(Stored data)
○ ○ ○
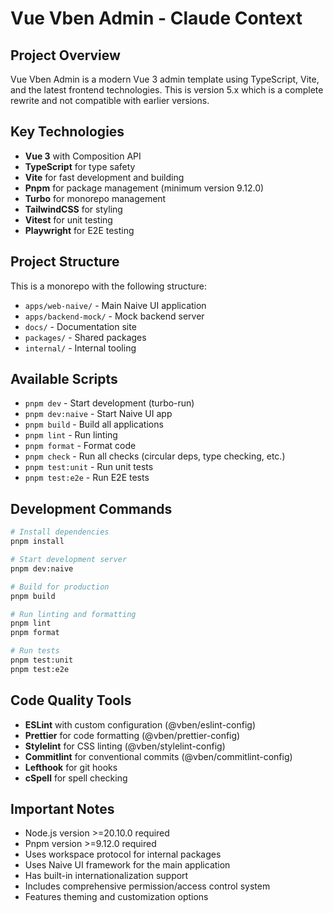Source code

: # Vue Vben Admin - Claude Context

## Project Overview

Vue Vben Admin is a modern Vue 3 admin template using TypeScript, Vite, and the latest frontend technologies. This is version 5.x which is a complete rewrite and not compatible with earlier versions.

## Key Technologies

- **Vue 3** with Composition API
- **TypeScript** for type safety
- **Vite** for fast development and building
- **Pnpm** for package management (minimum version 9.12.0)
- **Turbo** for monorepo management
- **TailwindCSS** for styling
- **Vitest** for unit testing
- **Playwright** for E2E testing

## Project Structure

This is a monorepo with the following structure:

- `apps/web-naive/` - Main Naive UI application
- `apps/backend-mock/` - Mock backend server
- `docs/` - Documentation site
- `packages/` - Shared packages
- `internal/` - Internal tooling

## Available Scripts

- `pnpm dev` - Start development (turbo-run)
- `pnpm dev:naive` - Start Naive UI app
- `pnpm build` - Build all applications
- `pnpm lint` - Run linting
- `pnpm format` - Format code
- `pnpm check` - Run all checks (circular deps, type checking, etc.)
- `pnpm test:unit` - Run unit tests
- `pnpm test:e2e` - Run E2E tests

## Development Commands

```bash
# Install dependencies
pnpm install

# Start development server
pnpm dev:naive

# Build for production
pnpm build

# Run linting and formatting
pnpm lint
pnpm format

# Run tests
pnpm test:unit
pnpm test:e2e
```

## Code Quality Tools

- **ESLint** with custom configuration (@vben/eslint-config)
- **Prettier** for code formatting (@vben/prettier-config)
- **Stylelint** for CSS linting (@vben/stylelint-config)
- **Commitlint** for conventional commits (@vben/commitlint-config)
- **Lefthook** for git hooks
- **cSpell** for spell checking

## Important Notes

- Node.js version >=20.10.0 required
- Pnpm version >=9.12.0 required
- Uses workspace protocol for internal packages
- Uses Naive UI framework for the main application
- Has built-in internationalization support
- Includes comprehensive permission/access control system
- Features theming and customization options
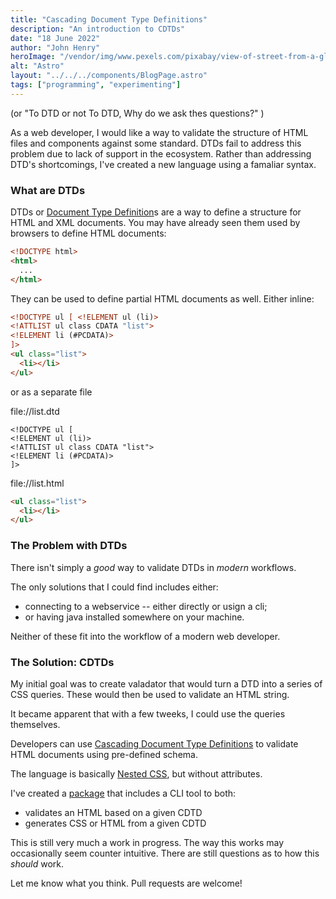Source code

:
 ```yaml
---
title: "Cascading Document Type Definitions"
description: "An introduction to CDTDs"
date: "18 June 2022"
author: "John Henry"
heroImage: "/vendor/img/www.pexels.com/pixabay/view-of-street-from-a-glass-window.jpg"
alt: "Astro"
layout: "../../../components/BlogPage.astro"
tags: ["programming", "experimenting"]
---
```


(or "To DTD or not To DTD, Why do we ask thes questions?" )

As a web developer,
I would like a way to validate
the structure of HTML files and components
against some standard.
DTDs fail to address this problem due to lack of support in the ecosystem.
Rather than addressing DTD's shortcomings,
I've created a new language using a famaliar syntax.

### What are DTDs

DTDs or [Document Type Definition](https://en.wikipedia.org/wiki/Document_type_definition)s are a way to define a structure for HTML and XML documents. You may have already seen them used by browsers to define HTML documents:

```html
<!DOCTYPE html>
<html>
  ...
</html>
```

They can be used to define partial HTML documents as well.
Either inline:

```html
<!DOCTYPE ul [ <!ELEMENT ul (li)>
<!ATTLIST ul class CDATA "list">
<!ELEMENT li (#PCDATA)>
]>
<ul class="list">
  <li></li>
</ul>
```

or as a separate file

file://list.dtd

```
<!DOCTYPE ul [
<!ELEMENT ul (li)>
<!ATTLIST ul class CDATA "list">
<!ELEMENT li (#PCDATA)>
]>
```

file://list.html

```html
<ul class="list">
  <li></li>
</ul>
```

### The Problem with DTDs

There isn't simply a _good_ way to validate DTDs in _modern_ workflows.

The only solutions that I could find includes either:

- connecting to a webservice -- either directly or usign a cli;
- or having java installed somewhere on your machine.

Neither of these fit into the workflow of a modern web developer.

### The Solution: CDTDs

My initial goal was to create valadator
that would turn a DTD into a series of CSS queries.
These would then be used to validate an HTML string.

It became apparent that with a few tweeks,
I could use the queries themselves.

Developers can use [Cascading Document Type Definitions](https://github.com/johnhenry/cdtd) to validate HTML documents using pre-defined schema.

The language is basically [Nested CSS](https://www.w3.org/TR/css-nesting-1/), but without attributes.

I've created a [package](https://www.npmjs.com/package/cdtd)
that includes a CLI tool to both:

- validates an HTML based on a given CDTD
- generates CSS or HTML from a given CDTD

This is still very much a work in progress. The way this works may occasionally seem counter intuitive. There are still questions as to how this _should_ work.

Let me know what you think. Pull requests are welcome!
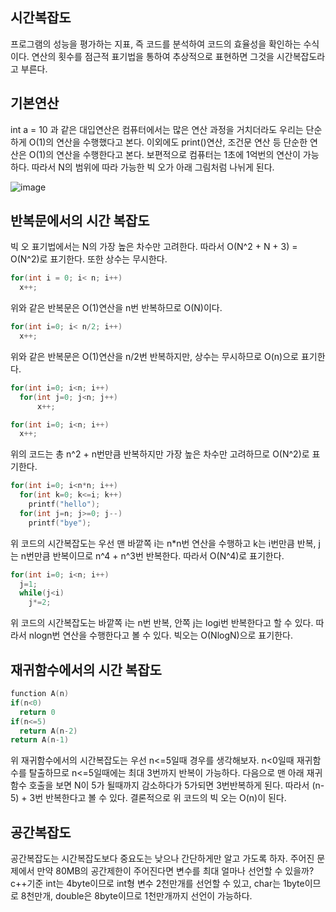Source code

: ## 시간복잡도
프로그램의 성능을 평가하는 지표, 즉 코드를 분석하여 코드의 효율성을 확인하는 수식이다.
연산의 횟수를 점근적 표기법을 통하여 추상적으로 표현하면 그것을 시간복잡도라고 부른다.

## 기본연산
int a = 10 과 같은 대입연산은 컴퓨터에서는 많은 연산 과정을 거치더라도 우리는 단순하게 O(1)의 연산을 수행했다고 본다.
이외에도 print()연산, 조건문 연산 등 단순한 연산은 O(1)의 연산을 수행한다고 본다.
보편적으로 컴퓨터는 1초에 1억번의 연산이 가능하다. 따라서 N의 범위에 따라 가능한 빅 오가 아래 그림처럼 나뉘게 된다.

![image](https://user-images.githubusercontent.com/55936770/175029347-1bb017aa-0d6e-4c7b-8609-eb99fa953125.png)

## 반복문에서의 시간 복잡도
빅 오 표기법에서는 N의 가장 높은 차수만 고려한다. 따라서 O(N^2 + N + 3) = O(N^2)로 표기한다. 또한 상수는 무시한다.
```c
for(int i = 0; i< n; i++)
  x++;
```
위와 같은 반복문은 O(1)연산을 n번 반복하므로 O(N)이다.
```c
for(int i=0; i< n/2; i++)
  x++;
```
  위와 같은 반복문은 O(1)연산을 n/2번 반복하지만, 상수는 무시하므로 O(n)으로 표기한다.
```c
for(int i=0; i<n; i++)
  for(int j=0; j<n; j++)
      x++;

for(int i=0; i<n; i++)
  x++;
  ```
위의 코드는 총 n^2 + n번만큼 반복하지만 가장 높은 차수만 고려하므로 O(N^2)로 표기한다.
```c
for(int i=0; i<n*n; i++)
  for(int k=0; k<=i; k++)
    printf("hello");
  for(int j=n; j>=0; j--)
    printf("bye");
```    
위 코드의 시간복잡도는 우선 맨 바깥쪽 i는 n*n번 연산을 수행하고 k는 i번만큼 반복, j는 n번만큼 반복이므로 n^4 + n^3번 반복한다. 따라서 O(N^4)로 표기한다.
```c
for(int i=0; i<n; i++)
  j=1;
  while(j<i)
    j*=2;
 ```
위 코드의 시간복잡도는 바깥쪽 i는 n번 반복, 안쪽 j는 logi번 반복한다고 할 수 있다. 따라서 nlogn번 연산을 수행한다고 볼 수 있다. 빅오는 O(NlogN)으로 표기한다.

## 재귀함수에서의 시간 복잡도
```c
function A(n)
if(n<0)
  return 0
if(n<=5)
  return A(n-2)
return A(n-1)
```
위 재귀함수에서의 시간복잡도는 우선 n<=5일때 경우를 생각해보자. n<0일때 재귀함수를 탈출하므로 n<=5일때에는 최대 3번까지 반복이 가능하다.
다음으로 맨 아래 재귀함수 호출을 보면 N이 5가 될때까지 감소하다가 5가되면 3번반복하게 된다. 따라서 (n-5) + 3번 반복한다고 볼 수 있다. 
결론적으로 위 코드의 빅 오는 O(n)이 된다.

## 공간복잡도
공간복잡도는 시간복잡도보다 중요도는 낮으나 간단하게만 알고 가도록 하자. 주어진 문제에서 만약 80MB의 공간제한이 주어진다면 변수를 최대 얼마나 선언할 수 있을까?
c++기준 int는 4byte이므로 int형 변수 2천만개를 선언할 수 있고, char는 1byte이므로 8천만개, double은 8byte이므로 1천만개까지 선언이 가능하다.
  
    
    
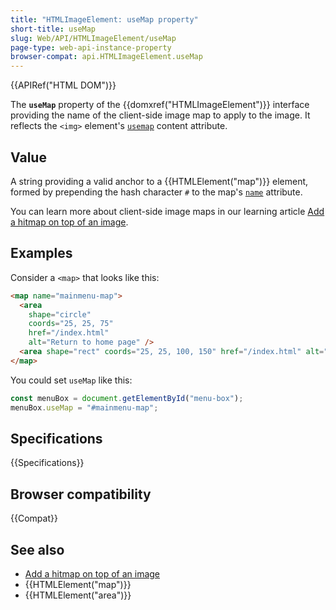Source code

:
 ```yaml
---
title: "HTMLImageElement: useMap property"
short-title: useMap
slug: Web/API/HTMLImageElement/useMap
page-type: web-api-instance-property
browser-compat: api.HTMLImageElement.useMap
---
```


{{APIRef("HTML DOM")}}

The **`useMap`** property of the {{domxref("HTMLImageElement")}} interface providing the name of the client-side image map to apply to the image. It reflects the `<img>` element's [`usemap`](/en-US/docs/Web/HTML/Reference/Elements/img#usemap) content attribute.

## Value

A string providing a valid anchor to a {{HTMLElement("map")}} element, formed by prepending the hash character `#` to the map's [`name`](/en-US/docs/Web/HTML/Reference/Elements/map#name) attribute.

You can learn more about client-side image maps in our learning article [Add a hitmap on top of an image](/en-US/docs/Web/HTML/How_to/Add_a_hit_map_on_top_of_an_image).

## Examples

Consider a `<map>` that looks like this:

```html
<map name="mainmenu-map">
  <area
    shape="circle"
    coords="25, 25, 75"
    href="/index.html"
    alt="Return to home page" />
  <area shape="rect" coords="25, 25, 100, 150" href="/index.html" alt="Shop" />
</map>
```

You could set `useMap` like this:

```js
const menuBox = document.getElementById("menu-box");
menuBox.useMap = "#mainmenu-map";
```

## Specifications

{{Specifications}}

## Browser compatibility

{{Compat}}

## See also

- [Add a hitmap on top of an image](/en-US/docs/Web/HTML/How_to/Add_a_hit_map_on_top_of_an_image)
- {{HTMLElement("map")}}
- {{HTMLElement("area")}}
○ ○ ○
# WHAT YOU WILL DO
Please quote exactly the run of lines that starts the entries and ends at the line containing "- **Vitest** for unit testing", leaving out every picture.

# EXERCISE OUTPUT
Source code

: # Vue Vben Admin - Claude Context

## Project Overview

Vue Vben Admin is a modern Vue 3 admin template using TypeScript, Vite, and the latest frontend technologies. This is version 5.x which is a complete rewrite and not compatible with earlier versions.

## Key Technologies

- **Vue 3** with Composition API
- **TypeScript** for type safety
- **Vite** for fast development and building
- **Pnpm** for package management (minimum version 9.12.0)
- **Turbo** for monorepo management
- **TailwindCSS** for styling
- **Vitest** for unit testing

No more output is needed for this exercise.